To date, the company employees 25 people, 15 of which are tech-facing and most of whom “qualify” as millennials, he noted.
Bilac said the key to keeping the company’s employees motivated is ensuring that they understand how much they are valued and respected.
As an example, he referred to the noted “bottom-up” management approach.
“We do this by providing them the opportunity to be actively involved in planning product improvements and entrusting them with tangible areas of ownership where they can make important decisions and take responsibility for outcomes,” he said.
Since technology in the FI space is a moving target, specifically planning for all possible scenarios is a futile business philosophy, so Bilac coaches employees to keep an open mind.
“A better strategy is to empower our team to take action and adjust course as they see appropriate,” he continued. “When it comes to constructive feedback, I believe that timeliness and contextual examples are key, and I greatly value peer feedback as I’ve found that it is more likely to be ‘heard’ and internalized.”

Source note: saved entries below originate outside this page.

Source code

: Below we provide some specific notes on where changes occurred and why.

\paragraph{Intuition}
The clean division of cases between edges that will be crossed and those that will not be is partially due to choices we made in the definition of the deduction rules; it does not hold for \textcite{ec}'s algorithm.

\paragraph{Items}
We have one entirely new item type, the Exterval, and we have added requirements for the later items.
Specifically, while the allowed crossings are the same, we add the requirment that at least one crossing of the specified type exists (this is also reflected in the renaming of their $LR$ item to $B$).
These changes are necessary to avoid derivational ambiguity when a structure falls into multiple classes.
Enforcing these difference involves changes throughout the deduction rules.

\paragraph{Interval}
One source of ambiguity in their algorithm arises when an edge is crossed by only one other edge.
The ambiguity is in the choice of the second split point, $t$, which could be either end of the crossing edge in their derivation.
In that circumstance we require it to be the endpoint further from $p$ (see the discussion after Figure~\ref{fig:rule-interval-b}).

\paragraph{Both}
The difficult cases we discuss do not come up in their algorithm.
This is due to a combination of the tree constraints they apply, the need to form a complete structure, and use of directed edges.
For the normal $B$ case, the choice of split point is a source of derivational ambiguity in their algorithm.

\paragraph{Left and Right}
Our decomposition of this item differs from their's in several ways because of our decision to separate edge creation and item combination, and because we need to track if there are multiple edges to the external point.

Currently, Bilac hears the same chatter about the rapid advancement of generative artificial intelligence (AI) and AI-related technology as many other colleagues in the industry, which he said is for good reason.
“Systems like ChatGPT are orders of magnitude better and more useful than the systems from even just a few years ago and they continue to improve at an accelerated pace,” he said.
“These technological advances are the key to freeing up valuable staff to focus their time and attention on higher level activities for the institution," he continued. "This is something that we have seen first-hand drive additional service level improvements, enhance member experience and create meaningful operational efficiencies.”
Noting that applications related to banking “may have lagged behind some other industries to date,” he added “it is really exciting to see how the core pillars of banking — service, relationships and human touch — will evolve as use of this technology becomes more common.”
Bridging the Physical/Digital Divide
When Finopotamus asked what differentiates credit unions from other FIs, Bilac responded: “Credit unions exist for the benefit of their members.” This approach, he added, “drives the adoption of innovative technology that enables seamless, proactive, member-friendly experiences – ones that go beyond simply reacting to members’ basic banking needs.”
To this end, he believes Agent IQ mission to “help institutions use technology to deliver true, personal service within the digital space” is aligned with the credit union movement.
“In essence, we are helping credit unions extend the qualities that differentiate them in the marketplace and ensure that their special, in-branch service experience successfully bridges the physical/digital divide, he explained. “Ultimately, technology is a massive enabler that can amplify the positive impact that credit unions can have on their local communities.”
The CUSO Difference
Whereas fintechs weren’t always a great fit for certain credit union strategies, Bilac says there are more and more positive relationships occurring in the space, which is due, in part, to credit union service organizations (CUSOs) acting as venture investors.
“Although it is still early in some cases, I see the benefit to credit unions as significant as they get earlier access to new technology and are positioned to help shape the product roadmap of technology companies,” he continued. “In some cases, they even realize financial benefits as the CUSO grows. This model allows technology companies to better serve credit unions and their members from day one – providing tangible benefits over time to all involved.”